Although the police have considerable powers, and although law-abiding citizens normally co-operate with the police whenever they are asked, the police do not have unlimited powers to demand such cooperation.
Rice v Connolly  2 All ER 649, QBD
A man Rice was seen by a police officer who thought he was acting suspiciously and asked for his name and address. Rice refused, and also refused to "accompany the officer to the police station", and was subsequently convicted of obstructing a constable in the execution of his duty. Quashing his conviction, Lord Parker CJ said that although every citizen might have a moral or social duty to assist the police, there is no legal duty to do so, and the whole basis of the common law is the individual's right to refuse to answer questions put by those in authority or (short of arrest) to accompany them anywhere.

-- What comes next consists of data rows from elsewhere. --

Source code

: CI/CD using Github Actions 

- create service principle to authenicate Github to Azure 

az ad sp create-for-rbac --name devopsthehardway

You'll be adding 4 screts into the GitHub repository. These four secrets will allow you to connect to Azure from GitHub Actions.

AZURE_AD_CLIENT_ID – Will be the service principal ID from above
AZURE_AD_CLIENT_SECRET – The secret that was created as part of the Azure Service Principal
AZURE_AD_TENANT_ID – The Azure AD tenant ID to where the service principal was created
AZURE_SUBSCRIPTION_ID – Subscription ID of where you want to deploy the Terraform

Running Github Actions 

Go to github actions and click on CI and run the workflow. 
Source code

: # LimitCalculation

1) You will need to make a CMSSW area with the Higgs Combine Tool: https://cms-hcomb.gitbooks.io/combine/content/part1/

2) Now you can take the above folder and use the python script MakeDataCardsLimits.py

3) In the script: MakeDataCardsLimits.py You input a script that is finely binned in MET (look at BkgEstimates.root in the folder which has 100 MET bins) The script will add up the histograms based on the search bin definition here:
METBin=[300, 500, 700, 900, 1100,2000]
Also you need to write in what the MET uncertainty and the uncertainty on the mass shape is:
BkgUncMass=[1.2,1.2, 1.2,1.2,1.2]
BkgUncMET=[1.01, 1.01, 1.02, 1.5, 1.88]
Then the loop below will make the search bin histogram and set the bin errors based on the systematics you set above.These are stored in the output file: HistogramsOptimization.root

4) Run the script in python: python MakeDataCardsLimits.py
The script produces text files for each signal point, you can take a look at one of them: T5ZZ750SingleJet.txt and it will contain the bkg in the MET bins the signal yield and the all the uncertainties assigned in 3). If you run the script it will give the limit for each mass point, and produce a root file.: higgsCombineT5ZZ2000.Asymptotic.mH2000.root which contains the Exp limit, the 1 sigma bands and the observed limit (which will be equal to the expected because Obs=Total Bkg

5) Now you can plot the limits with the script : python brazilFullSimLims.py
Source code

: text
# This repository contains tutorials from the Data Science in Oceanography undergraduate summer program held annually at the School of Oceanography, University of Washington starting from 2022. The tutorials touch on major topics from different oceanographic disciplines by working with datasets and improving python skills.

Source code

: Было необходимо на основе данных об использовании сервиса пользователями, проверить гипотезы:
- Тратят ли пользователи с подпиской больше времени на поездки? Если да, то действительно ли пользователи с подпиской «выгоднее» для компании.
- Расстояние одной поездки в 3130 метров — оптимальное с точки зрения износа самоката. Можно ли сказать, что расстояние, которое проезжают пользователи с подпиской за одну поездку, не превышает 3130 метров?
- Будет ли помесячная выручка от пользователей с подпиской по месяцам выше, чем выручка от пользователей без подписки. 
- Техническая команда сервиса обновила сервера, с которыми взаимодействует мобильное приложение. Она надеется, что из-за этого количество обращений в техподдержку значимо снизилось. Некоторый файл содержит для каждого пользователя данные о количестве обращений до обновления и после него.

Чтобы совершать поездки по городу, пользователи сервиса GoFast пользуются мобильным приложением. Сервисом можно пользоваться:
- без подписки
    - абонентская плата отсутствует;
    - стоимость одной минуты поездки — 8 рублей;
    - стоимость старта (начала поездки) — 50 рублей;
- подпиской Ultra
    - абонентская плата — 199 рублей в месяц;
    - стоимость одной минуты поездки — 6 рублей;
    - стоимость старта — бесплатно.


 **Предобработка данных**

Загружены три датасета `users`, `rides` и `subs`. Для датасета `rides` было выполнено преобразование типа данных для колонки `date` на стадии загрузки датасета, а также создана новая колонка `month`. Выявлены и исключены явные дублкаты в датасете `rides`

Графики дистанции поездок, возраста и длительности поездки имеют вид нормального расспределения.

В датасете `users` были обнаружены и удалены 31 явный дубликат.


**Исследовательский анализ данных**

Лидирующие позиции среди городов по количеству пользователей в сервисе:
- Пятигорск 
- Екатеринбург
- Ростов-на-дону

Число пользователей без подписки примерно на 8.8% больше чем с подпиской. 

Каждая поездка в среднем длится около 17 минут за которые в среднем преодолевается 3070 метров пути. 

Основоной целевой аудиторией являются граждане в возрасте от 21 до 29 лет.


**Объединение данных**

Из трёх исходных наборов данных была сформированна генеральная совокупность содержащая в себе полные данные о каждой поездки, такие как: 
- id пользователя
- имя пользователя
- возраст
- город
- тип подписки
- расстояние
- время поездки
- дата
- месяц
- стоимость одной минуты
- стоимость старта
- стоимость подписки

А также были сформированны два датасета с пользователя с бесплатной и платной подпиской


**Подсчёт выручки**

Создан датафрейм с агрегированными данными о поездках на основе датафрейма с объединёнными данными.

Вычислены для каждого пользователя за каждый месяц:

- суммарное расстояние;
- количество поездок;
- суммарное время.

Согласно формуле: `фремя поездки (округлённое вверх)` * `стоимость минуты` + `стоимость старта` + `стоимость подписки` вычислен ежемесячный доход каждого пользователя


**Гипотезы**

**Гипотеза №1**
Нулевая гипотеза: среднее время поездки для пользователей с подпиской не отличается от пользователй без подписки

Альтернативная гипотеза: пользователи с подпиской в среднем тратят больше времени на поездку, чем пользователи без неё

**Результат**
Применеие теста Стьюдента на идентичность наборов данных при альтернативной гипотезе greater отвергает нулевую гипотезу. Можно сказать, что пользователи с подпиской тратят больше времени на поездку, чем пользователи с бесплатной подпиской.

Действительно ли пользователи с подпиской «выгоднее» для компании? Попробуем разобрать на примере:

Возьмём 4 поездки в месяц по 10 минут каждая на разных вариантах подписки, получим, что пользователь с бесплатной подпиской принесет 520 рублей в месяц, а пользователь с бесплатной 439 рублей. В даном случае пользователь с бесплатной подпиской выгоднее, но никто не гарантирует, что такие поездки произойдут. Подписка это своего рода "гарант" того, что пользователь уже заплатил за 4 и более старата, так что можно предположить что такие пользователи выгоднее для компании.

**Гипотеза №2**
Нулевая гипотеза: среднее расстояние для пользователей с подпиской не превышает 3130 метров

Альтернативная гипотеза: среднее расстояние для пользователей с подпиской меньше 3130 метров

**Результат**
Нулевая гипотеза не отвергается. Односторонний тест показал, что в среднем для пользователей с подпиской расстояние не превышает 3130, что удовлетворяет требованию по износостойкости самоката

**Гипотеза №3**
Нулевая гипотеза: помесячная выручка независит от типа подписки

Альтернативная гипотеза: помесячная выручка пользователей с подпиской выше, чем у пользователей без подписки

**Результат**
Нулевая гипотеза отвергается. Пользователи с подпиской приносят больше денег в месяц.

Collins v Wilcock  3 All ER 374, QBD
A policewoman PC Collins wanting to question a woman Wilcock in the street took hold of her arm; Wilcock resisted and was charged with assaulting a constable in the execution of her duty. The High Court said since PC Collins did not claim to have been exercising a specific power to "stop and search", her taking Wilcock's arm was itself an assault, taking her outside the execution of her duty and entitling Wilcock to use reasonable force in self-defence. No assault is committed if a person merely touches another's arm or shoulder (with minimum force) to gain his attention, even more than once, but it may become an assault if a mere touch is replaced by a physical restraint.
R (Laporte) v Chief Constable of Gloucestershire (2004) Times 26/2/04, QBD
Coaches carrying demonstrators were stopped while travelling to RAF Fairford in Gloucestershire, where they planned to demonstrate against the war in Iraq. The police refused to allow the coaches to proceed, and insisted that they return to London under police escort; this took about 2½ hours, during which time the passengers were not allowed to disembark. May LJ said the police had reasonably feared a breach of the peace and had thus acted lawfully in stopping the demonstration, but the further detention of the demonstrators (in their coaches) for so long a period was disproportionate and thus unlawful.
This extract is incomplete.